Step 1: Do Your Homework
Before any negotiation, know: - Your production numbers (last 12 months, last 24 months, trajectory) - What competing brokerages offer - The specific fee structure of the target brokerage - What you actually need (support, technology, leads, flexibility)
Step 2: Lead With Value
Don't start with "I want a better split." Start with what you bring.
"I closed $4.2 million last year, with an average of 45 days on market for my listings. I'm looking for a brokerage where I can grow that to $6 million. Here's what I need to make that happen..."
Step 3: Ask, Don't Demand
"What flexibility do you have on the split structure for agents with my production level?"
This opens dialogue without creating confrontation. Let them make the first counter-offer.
Step 4: Negotiate the Package, Not Just the Split
If they won't budge on split percentage, negotiate: - Waived or reduced desk fees - Lower transaction fees - Better lead allocation - Marketing budget - Reduced franchise fee pass-through - Cap on annual fees
Sometimes $200/month off desk fees is worth more than a 5% split improvement.
Step 5: Get It In Writing
Verbal agreements mean nothing. Any negotiated terms should be documented in your Independent Contractor Agreement before you sign.
The Texas-Specific Angle
Texas has unique factors that affect commission negotiations:
TREC Disclosure Requirements
Texas Real Estate Commission rules require clear disclosure of all fees. Use this—ask for a complete fee schedule in writing before committing.
No State Income Tax Advantage
Texas agents keep more of every dollar earned compared to agents in California, New York, or other high-tax states. This makes the actual split percentage even more impactful. A 5% difference on $150,000 gross commission is $7,500 in your pocket—with no state income tax bite.
Market Velocity Matters
In hot Texas metros (Austin suburbs, DFW growth corridors, Houston Energy Corridor), transaction volume is high. Agents who can close quickly are valuable—use that in your negotiation.
Independent Contractor Reality
Under Texas law, real estate agents are independent contractors. You're not an employee accepting a salary—you're a business owner negotiating a business relationship. Act like it.

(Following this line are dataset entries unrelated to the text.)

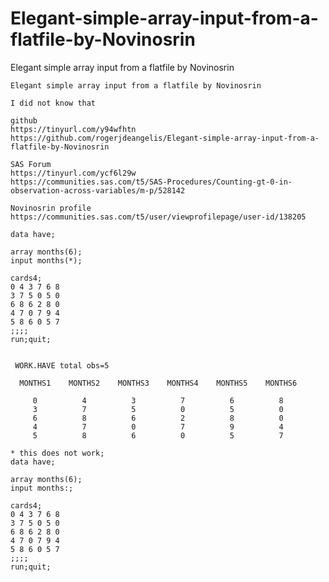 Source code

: # Elegant-simple-array-input-from-a-flatfile-by-Novinosrin
Elegant simple array input from a flatfile by Novinosrin

    Elegant simple array input from a flatfile by Novinosrin

    I did not know that

    github
    https://tinyurl.com/y94wfhtn
    https://github.com/rogerjdeangelis/Elegant-simple-array-input-from-a-flatfile-by-Novinosrin

    SAS Forum
    https://tinyurl.com/ycf6l29w
    https://communities.sas.com/t5/SAS-Procedures/Counting-gt-0-in-observation-across-variables/m-p/528142

    Novinosrin profile
    https://communities.sas.com/t5/user/viewprofilepage/user-id/138205

    data have;

    array months(6);
    input months(*);

    cards4;
    0 4 3 7 6 8
    3 7 5 0 5 0
    6 8 6 2 8 0
    4 7 0 7 9 4
    5 8 6 0 5 7
    ;;;;
    run;quit;


     WORK.HAVE total obs=5

      MONTHS1    MONTHS2    MONTHS3    MONTHS4    MONTHS5    MONTHS6

         0          4          3          7          6          8
         3          7          5          0          5          0
         6          8          6          2          8          0
         4          7          0          7          9          4
         5          8          6          0          5          7

    * this does not work;
    data have;

    array months(6);
    input months:;

    cards4;
    0 4 3 7 6 8
    3 7 5 0 5 0
    6 8 6 2 8 0
    4 7 0 7 9 4
    5 8 6 0 5 7
    ;;;;
    run;quit;

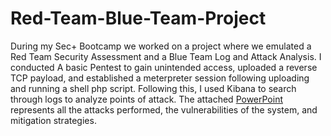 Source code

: # Red-Team-Blue-Team-Project
During my Sec+ Bootcamp we worked on a project where we emulated a Red Team Security Assessment and a Blue Team Log and Attack Analysis. 
I conducted A basic Pentest to gain unintended access, uploaded a reverse TCP payload, and established a meterpreter session following uploading and running a shell php script. 
Following this, I used Kibana to search through logs to analyze points of attack. 
The attached [PowerPoint](https://github.com/Bayrans/Red-Team-Blue-Team-Project/blob/main/LF%20Project%202.pdf) represents all the attacks performed, the vulnerabilities of the system, and mitigation strategies.
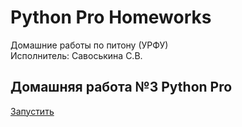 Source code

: # Python Pro Homeworks
Домашние работы по питону (УРФУ)  
Исполнитель: Савоськина С.В.

## Домашняя работа №3 Python Pro

[Запустить](https://drive.google.com/file/d/1-EFIRVNRLN_gsgXCLZ-xS4XMsTN4sB02/view?usp=sharing)
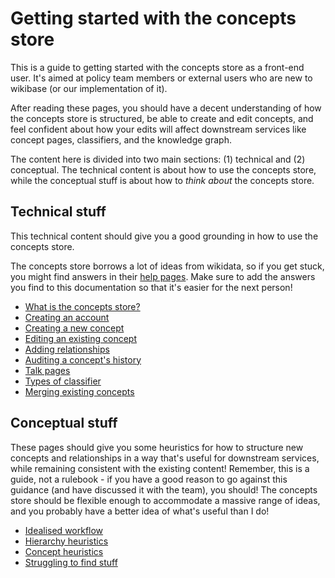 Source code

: # Getting started with the concepts store

This is a guide to getting started with the concepts store as a front-end user. It's aimed at policy team members or external users who are new to wikibase (or our implementation of it).

After reading these pages, you should have a decent understanding of how the concepts store is structured, be able to create and edit concepts, and feel confident about how your edits will affect downstream services like concept pages, classifiers, and the knowledge graph.

The content here is divided into two main sections: (1) technical and (2) conceptual.
The technical content is about how to use the concepts store, while the conceptual stuff is about how to _think about_ the concepts store.

## Technical stuff

This technical content should give you a good grounding in how to use the concepts store.

The concepts store borrows a lot of ideas from wikidata, so if you get stuck, you might find answers in their [help pages](https://www.wikidata.org/wiki/Help:Contents). Make sure to add the answers you find to this documentation so that it's easier for the next person!

- [What is the concepts store?](what-is-the-concepts-store.md)
- [Creating an account](creating-an-account.md)
- [Creating a new concept](creating-a-new-concept.md)
- [Editing an existing concept](editing-an-existing-concept.md)
- [Adding relationships](adding-relationships.md)
- [Auditing a concept's history](auditing-a-concepts-history.md)
- [Talk pages](talk-pages.md)
- [Types of classifier](classifier-types.md)
- [Merging existing concepts](merging-existing-concepts.md)

## Conceptual stuff

These pages should give you some heuristics for how to structure new concepts and relationships in a way that's useful for downstream services, while remaining consistent with the existing content! Remember, this is a guide, not a rulebook - if you have a good reason to go against this guidance (and have discussed it with the team), you should! The concepts store should be flexible enough to accommodate a massive range of ideas, and you probably have a better idea of what's useful than I do!

- [Idealised workflow](idealised-workflow.md)
- [Hierarchy heuristics](hierarchy-heuristics.md)
- [Concept heuristics](concept-heuristics.md)
- [Struggling to find stuff](struggling-to-find-stuff.md)
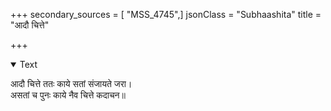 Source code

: +++
secondary_sources = [ "MSS_4745",]
jsonClass = "Subhaashita"
title = "आदौ चित्ते"

+++

<details open><summary>Text</summary>

आदौ चित्ते ततः काये सतां संजायते जरा।  
असतां च पुनः काये नैव चित्ते कदाचन॥
</details>
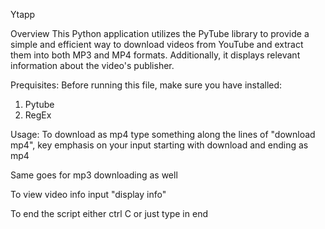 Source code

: Ytapp 

Overview
This Python application utilizes the PyTube library to provide a simple and efficient way to download videos from YouTube and extract them into both MP3 and MP4 formats. Additionally, it displays relevant information about the video's publisher.

Prequisites:
Before running this file, make sure you have installed:
1. Pytube
2. RegEx

Usage:
To download as mp4 type something along the lines of "download mp4", key emphasis on your input starting with download and ending as mp4

Same goes for mp3 downloading as well

To view video info input "display info"

To end the script either ctrl C or just type in end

What This Means for Your Business
Here's where I'll be direct.
Run your numbers for the next 12 months: - Project your likely transaction count and volume - Calculate your gross commission - Apply your current split and fee structure - Compare to two alternative models
Example for an agent doing 15 transactions at $340,000 average:
| Model | Gross Commission | Split/Fees | Take-Home |
|---|---|---|---|
| 70/30 + $500/mo fees + $400 transaction | $153,000 | $45,900 + $6,000 + $6,000 | $95,100 |
| 80/20 + $300/mo fees + $300 transaction | $153,000 | $30,600 + $3,600 + $4,500 | $114,300 |
| 100% flat fee ($500/mo + $350/transaction) | $153,000 | $6,000 + $5,250 | $141,750 |
The difference between the worst and best scenario? $46,650 per year.

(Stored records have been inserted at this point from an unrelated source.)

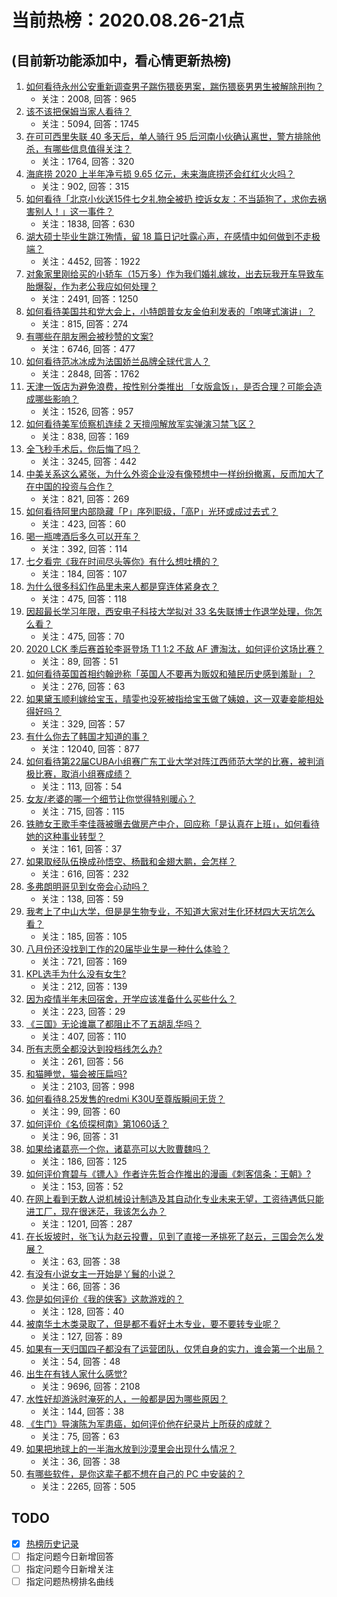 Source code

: # 当前热榜：2020.08.26-21点
## (目前新功能添加中，看心情更新热榜)
1. [如何看待永州公安重新调查男子踹伤猥亵男案，踹伤猥亵男男生被解除刑拘？](https://www.zhihu.com/question/417593012)
    * 关注：2008, 回答：965
2. [该不该把保姆当家人看待？](https://www.zhihu.com/question/68780501)
    * 关注：5094, 回答：1745
3. [在可可西里失联 40 多天后，单人骑行 95 后河南小伙确认离世，警方排除他杀，有哪些信息值得关注？](https://www.zhihu.com/question/417500270)
    * 关注：1764, 回答：320
4. [海底捞 2020 上半年净亏损 9.65 亿元，未来海底捞还会红红火火吗？](https://www.zhihu.com/question/417611868)
    * 关注：902, 回答：315
5. [如何看待「北京小伙送15件七夕礼物全被扔 控诉女友：不当舔狗了，求你去祸害别人！」这一事件？](https://www.zhihu.com/question/417505805)
    * 关注：1838, 回答：630
6. [湖大硕士毕业生跳江殉情，留 18 篇日记吐露心声，在感情中如何做到不走极端？](https://www.zhihu.com/question/417493582)
    * 关注：4452, 回答：1922
7. [对象家里刚给买的小轿车（15万多）作为我们婚礼嫁妆，出去玩我开车导致车胎爆裂，作为老公我应如何处理？](https://www.zhihu.com/question/416039468)
    * 关注：2491, 回答：1250
8. [如何看待美国共和党大会上，小特朗普女友金伯利发表的「咆哮式演讲」？](https://www.zhihu.com/question/417551611)
    * 关注：815, 回答：274
9. [有哪些在朋友圈会被秒赞的文案?](https://www.zhihu.com/question/408472647)
    * 关注：6746, 回答：477
10. [如何看待范冰冰成为法国娇兰品牌全球代言人？](https://www.zhihu.com/question/417164188)
    * 关注：2848, 回答：1762
11. [天津一饭店为避免浪费，按性别分类推出 「女版盒饭」，是否合理？可能会造成哪些影响？](https://www.zhihu.com/question/417437132)
    * 关注：1526, 回答：957
12. [如何看待美军侦察机连续 2 天擅闯解放军实弹演习禁飞区？](https://www.zhihu.com/question/417626788)
    * 关注：838, 回答：169
13. [全飞秒手术后，你后悔了吗？](https://www.zhihu.com/question/403161147)
    * 关注：3245, 回答：442
14. [中美关系这么紧张，为什么外资企业没有像预想中一样纷纷撤离，反而加大了在中国的投资与合作？](https://www.zhihu.com/question/417471948)
    * 关注：821, 回答：269
15. [如何看待阿里内部隐藏「P」序列职级，「高P」光环或成过去式？](https://www.zhihu.com/question/417652955)
    * 关注：423, 回答：60
16. [喝一瓶啤酒后多久可以开车？](https://www.zhihu.com/question/26628535)
    * 关注：392, 回答：114
17. [七夕看完《我在时间尽头等你》有什么想吐槽的？](https://www.zhihu.com/question/417501362)
    * 关注：184, 回答：107
18. [为什么很多科幻作品里未来人都是穿连体紧身衣？](https://www.zhihu.com/question/30524343)
    * 关注：475, 回答：118
19. [因超最长学习年限，西安电子科技大学拟对 33 名失联博士作退学处理，你怎么看？](https://www.zhihu.com/question/417498075)
    * 关注：475, 回答：70
20. [2020 LCK 季后赛首轮李哥登场 T1 1:2 不敌 AF 遭淘汰，如何评价这场比赛？](https://www.zhihu.com/question/417700177)
    * 关注：89, 回答：51
21. [如何看待英国首相约翰逊称「英国人不要再为贩奴和殖民历史感到羞耻」？](https://www.zhihu.com/question/417644511)
    * 关注：276, 回答：63
22. [如果黛玉顺利嫁给宝玉，晴雯也没死被指给宝玉做了姨娘，这一双妻妾能相处得好吗？](https://www.zhihu.com/question/416697629)
    * 关注：329, 回答：57
23. [有什么你去了韩国才知道的事？](https://www.zhihu.com/question/340882059)
    * 关注：12040, 回答：877
24. [如何看待第22届CUBA小组赛广东工业大学对阵江西师范大学的比赛，被判消极比赛，取消小组赛成绩？](https://www.zhihu.com/question/416815214)
    * 关注：113, 回答：54
25. [女友/老婆的哪一个细节让你觉得特别暖心？](https://www.zhihu.com/question/48225645)
    * 关注：715, 回答：115
26. [铁肺女王歌手李佳薇被曝去做房产中介，回应称「是认真在上班」，如何看待她的这种事业转型？](https://www.zhihu.com/question/417651591)
    * 关注：161, 回答：37
27. [如果取经队伍换成孙悟空、杨戬和金翅大鹏，会怎样？](https://www.zhihu.com/question/307789203)
    * 关注：616, 回答：232
28. [多弗朗明哥见到女帝会心动吗？](https://www.zhihu.com/question/416879963)
    * 关注：138, 回答：59
29. [我考上了中山大学，但是是生物专业，不知道大家对生化环材四大天坑怎么看？](https://www.zhihu.com/question/415268757)
    * 关注：185, 回答：105
30. [八月份还没找到工作的20届毕业生是一种什么体验？](https://www.zhihu.com/question/411285703)
    * 关注：721, 回答：169
31. [KPL选手为什么没有女生?](https://www.zhihu.com/question/334444000)
    * 关注：212, 回答：139
32. [因为疫情半年未回宿舍，开学应该准备什么买些什么？](https://www.zhihu.com/question/413856349)
    * 关注：223, 回答：29
33. [《三国》无论谁赢了都阻止不了五胡乱华吗？](https://www.zhihu.com/question/416913400)
    * 关注：407, 回答：110
34. [所有志愿全都没达到投档线怎么办?](https://www.zhihu.com/question/415908872)
    * 关注：261, 回答：56
35. [和猫睡觉，猫会被压扁吗?](https://www.zhihu.com/question/367109636)
    * 关注：2103, 回答：998
36. [如何看待8.25发售的redmi K30U至尊版瞬间无货？](https://www.zhihu.com/question/417440527)
    * 关注：99, 回答：60
37. [如何评价《名侦探柯南》第1060话？](https://www.zhihu.com/question/416493092)
    * 关注：96, 回答：31
38. [如果给诸葛亮一个你，诸葛亮可以大败曹魏吗？](https://www.zhihu.com/question/415934333)
    * 关注：186, 回答：125
39. [如何评价育碧与《镖人》作者许先哲合作推出的漫画《刺客信条：王朝》?](https://www.zhihu.com/question/410705357)
    * 关注：153, 回答：52
40. [在网上看到无数人说机械设计制造及其自动化专业未来无望，工资待遇低只能进工厂，现在很迷茫，我该怎么办？](https://www.zhihu.com/question/408469662)
    * 关注：1201, 回答：287
41. [在长坂坡时，张飞认为赵云投曹，见到了直接一矛挑死了赵云，三国会怎么发展？](https://www.zhihu.com/question/416267773)
    * 关注：63, 回答：38
42. [有没有小说女主一开始是丫鬟的小说？](https://www.zhihu.com/question/406758560)
    * 关注：66, 回答：36
43. [你是如何评价《我的侠客》这款游戏的？](https://www.zhihu.com/question/372994765)
    * 关注：128, 回答：40
44. [被南华土木类录取了，但是都不看好土木专业，要不要转专业呢？](https://www.zhihu.com/question/416133223)
    * 关注：127, 回答：89
45. [如果有一天归国四子都没有了运营团队，仅凭自身的实力，谁会第一个出局？](https://www.zhihu.com/question/402405347)
    * 关注：54, 回答：48
46. [出生在有钱人家什么感觉?](https://www.zhihu.com/question/384673502)
    * 关注：9696, 回答：2108
47. [水性好却游泳时淹死的人，一般都是因为哪些原因？](https://www.zhihu.com/question/49805566)
    * 关注：144, 回答：38
48. [《生门》导演陈为军患癌，如何评价他在纪录片上所获的成就？](https://www.zhihu.com/question/417162181)
    * 关注：75, 回答：63
49. [如果把地球上的一半海水放到沙漠里会出现什么情况？](https://www.zhihu.com/question/407781429)
    * 关注：36, 回答：38
50. [有哪些软件，是你这辈子都不想在自己的 PC 中安装的？](https://www.zhihu.com/question/397608193)
    * 关注：2265, 回答：505
## TODO
* [x] [热榜历史记录](hot_history/AllHot.md)
* [ ] 指定问题今日新增回答
* [ ] 指定问题今日新增关注
* [ ] 指定问题热榜排名曲线
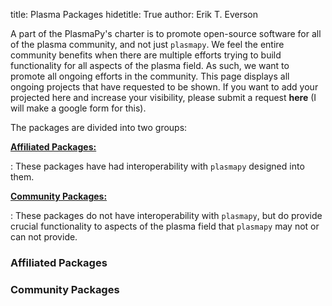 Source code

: title: Plasma Packages
hidetitle: True
author: Erik T. Everson

A part of the PlasmaPy's charter is to promote open-source software for all of the 
plasma community, and not just `plasmapy`.  We feel the entire community benefits 
when there are multiple efforts trying to build functionality for all aspects
of the plasma field.  As such, we want to promote all ongoing efforts in the
community.  This page displays all ongoing projects that have requested to be
shown.  If you want to add your projected here and increase your visibility, please
submit a request **here** (I will make a google form for this).

The packages are divided into two groups:

[**Affiliated Packages:**](#Affiliated-Packages)

: These packages have had interoperability with `plasmapy` designed into them. 


[**Community Packages:**](#Community-Packages)

: These packages do not have interoperability with `plasmapy`, but do provide
  crucial functionality to aspects of the plasma field that `plasmapy` may not
  or can not provide.

### Affiliated Packages

### Community Packages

That's not a rounding error. That's a real estate investing fund. That's your kid's college account. That's the difference between grinding and building wealth.
Bottom Line
- Commission splits in Texas are negotiable—always have the conversation
- Calculate total cost, not just split percentage—fees stack up fast
- Leverage matters—time your move when you have negotiating power
- 100% commission models often net more for producing agents ($10M+/year volume)
- Get everything in writing before signing your ICA
- Your take-home is the only number that matters—focus on that
You control your career. The brokerage needs agents who close deals. That's leverage—use it.